--- Exercise objective ---
Check every line of the entries below for "projet", and copy the lines that have it.

--- Task input ---
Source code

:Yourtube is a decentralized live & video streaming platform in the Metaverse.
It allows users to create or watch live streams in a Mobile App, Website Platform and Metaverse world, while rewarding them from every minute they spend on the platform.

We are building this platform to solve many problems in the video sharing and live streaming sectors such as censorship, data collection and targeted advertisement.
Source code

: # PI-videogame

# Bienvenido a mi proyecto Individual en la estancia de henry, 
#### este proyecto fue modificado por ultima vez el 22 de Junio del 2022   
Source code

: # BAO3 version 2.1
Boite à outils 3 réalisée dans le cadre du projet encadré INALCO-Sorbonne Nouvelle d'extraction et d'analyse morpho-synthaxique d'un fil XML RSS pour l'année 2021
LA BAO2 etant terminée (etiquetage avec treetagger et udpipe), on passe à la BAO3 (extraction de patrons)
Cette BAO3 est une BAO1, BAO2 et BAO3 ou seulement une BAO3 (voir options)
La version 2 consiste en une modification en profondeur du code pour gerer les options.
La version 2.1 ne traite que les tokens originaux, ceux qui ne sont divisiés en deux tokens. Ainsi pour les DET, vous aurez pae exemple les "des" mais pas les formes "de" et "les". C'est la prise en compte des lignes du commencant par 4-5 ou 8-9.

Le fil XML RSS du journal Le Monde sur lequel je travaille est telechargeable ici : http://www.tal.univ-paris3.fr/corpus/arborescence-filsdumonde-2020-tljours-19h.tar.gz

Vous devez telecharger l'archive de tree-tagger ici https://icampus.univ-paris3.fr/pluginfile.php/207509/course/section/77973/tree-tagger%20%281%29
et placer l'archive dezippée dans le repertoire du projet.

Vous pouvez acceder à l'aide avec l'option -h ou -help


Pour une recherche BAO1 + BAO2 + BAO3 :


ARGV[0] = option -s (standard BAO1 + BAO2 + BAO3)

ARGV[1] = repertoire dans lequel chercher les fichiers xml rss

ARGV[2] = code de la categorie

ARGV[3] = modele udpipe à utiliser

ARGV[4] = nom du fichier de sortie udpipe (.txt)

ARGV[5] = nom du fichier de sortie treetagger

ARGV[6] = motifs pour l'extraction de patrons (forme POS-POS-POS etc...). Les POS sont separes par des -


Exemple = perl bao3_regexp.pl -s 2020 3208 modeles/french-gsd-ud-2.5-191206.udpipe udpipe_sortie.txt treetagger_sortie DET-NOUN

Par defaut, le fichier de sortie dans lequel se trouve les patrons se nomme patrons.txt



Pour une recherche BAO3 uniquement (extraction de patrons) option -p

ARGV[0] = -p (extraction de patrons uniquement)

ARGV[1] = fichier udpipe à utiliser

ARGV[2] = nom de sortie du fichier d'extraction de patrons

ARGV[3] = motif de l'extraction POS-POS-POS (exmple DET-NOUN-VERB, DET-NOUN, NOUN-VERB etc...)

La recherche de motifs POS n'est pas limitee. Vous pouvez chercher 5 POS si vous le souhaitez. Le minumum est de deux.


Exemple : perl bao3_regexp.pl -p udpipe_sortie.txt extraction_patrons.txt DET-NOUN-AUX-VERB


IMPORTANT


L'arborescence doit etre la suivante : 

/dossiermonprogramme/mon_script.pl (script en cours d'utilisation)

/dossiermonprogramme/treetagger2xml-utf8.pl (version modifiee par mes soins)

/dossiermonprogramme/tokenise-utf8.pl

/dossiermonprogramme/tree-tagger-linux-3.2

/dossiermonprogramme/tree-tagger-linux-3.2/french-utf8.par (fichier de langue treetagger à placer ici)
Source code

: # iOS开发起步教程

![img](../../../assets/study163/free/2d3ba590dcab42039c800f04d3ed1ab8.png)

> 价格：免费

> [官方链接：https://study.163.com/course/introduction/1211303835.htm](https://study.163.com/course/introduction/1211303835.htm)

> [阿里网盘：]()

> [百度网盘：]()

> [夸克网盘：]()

--- Finished task ---
Boite à outils 3 réalisée dans le cadre du projet encadré INALCO-Sorbonne Nouvelle d'extraction et d'analyse morpho-synthaxique d'un fil XML RSS pour l'année 2021
et placer l'archive dezippée dans le repertoire du projet.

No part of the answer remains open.